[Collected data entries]
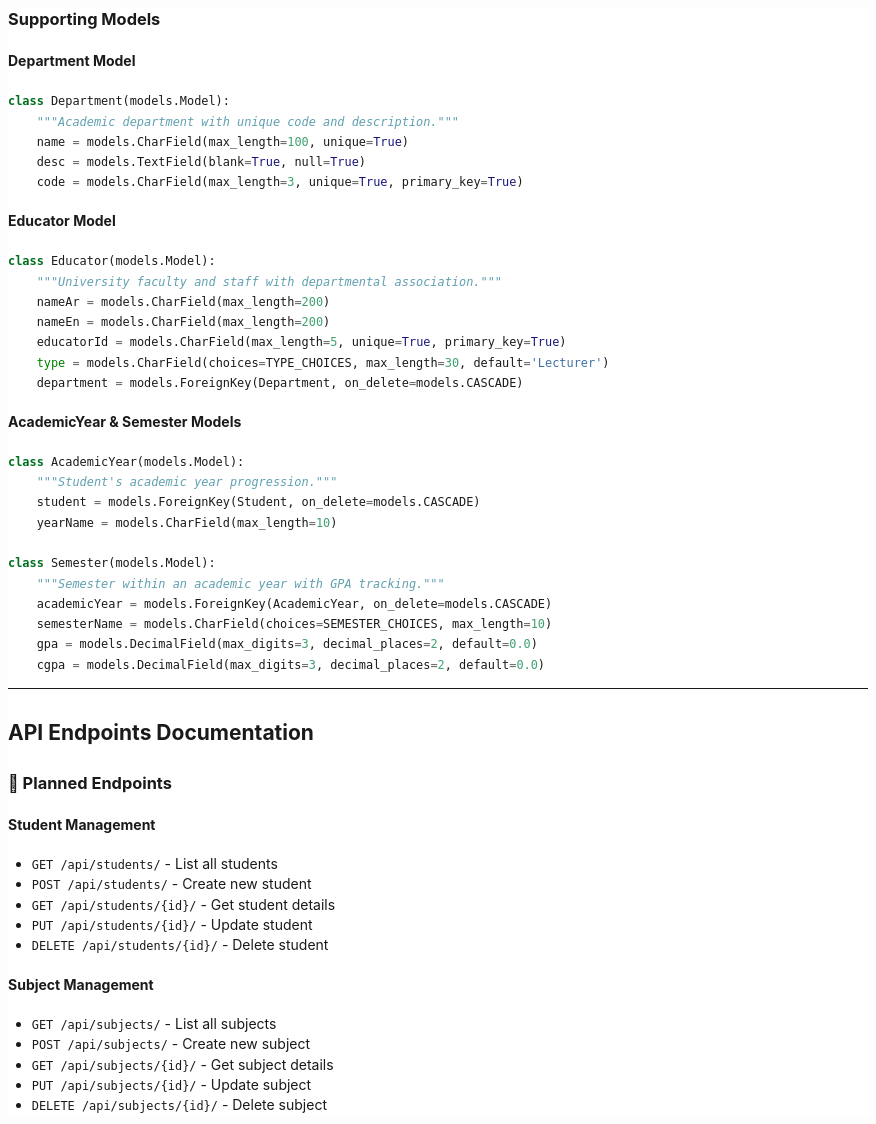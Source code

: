 
### Supporting Models

#### Department Model
```python
class Department(models.Model):
    """Academic department with unique code and description."""
    name = models.CharField(max_length=100, unique=True)
    desc = models.TextField(blank=True, null=True)
    code = models.CharField(max_length=3, unique=True, primary_key=True)
```

#### Educator Model  
```python
class Educator(models.Model):
    """University faculty and staff with departmental association."""
    nameAr = models.CharField(max_length=200)
    nameEn = models.CharField(max_length=200)
    educatorId = models.CharField(max_length=5, unique=True, primary_key=True)
    type = models.CharField(choices=TYPE_CHOICES, max_length=30, default='Lecturer')
    department = models.ForeignKey(Department, on_delete=models.CASCADE)
```

#### AcademicYear & Semester Models
```python
class AcademicYear(models.Model):
    """Student's academic year progression."""
    student = models.ForeignKey(Student, on_delete=models.CASCADE)
    yearName = models.CharField(max_length=10)

class Semester(models.Model):
    """Semester within an academic year with GPA tracking."""
    academicYear = models.ForeignKey(AcademicYear, on_delete=models.CASCADE)
    semesterName = models.CharField(choices=SEMESTER_CHOICES, max_length=10)
    gpa = models.DecimalField(max_digits=3, decimal_places=2, default=0.0)
    cgpa = models.DecimalField(max_digits=3, decimal_places=2, default=0.0)
```

---

## API Endpoints Documentation

### 🚧 Planned Endpoints

#### Student Management
- `GET /api/students/` - List all students
- `POST /api/students/` - Create new student
- `GET /api/students/{id}/` - Get student details
- `PUT /api/students/{id}/` - Update student
- `DELETE /api/students/{id}/` - Delete student

#### Subject Management
- `GET /api/subjects/` - List all subjects
- `POST /api/subjects/` - Create new subject
- `GET /api/subjects/{id}/` - Get subject details
- `PUT /api/subjects/{id}/` - Update subject
- `DELETE /api/subjects/{id}/` - Delete subject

◆ Task directions
Write the records above out again word for word, skipping each picture.

◆ Exercise result
Source code

: 
### Supporting Models

#### Department Model
```python
class Department(models.Model):
    """Academic department with unique code and description."""
    name = models.CharField(max_length=100, unique=True)
    desc = models.TextField(blank=True, null=True)
    code = models.CharField(max_length=3, unique=True, primary_key=True)
```

#### Educator Model  
```python
class Educator(models.Model):
    """University faculty and staff with departmental association."""
    nameAr = models.CharField(max_length=200)
    nameEn = models.CharField(max_length=200)
    educatorId = models.CharField(max_length=5, unique=True, primary_key=True)
    type = models.CharField(choices=TYPE_CHOICES, max_length=30, default='Lecturer')
    department = models.ForeignKey(Department, on_delete=models.CASCADE)
```

#### AcademicYear & Semester Models
```python
class AcademicYear(models.Model):
    """Student's academic year progression."""
    student = models.ForeignKey(Student, on_delete=models.CASCADE)
    yearName = models.CharField(max_length=10)

class Semester(models.Model):
    """Semester within an academic year with GPA tracking."""
    academicYear = models.ForeignKey(AcademicYear, on_delete=models.CASCADE)
    semesterName = models.CharField(choices=SEMESTER_CHOICES, max_length=10)
    gpa = models.DecimalField(max_digits=3, decimal_places=2, default=0.0)
    cgpa = models.DecimalField(max_digits=3, decimal_places=2, default=0.0)
```

---

## API Endpoints Documentation

### 🚧 Planned Endpoints

#### Student Management
- `GET /api/students/` - List all students
- `POST /api/students/` - Create new student
- `GET /api/students/{id}/` - Get student details
- `PUT /api/students/{id}/` - Update student
- `DELETE /api/students/{id}/` - Delete student

#### Subject Management
- `GET /api/subjects/` - List all subjects
- `POST /api/subjects/` - Create new subject
- `GET /api/subjects/{id}/` - Get subject details
- `PUT /api/subjects/{id}/` - Update subject
- `DELETE /api/subjects/{id}/` - Delete subject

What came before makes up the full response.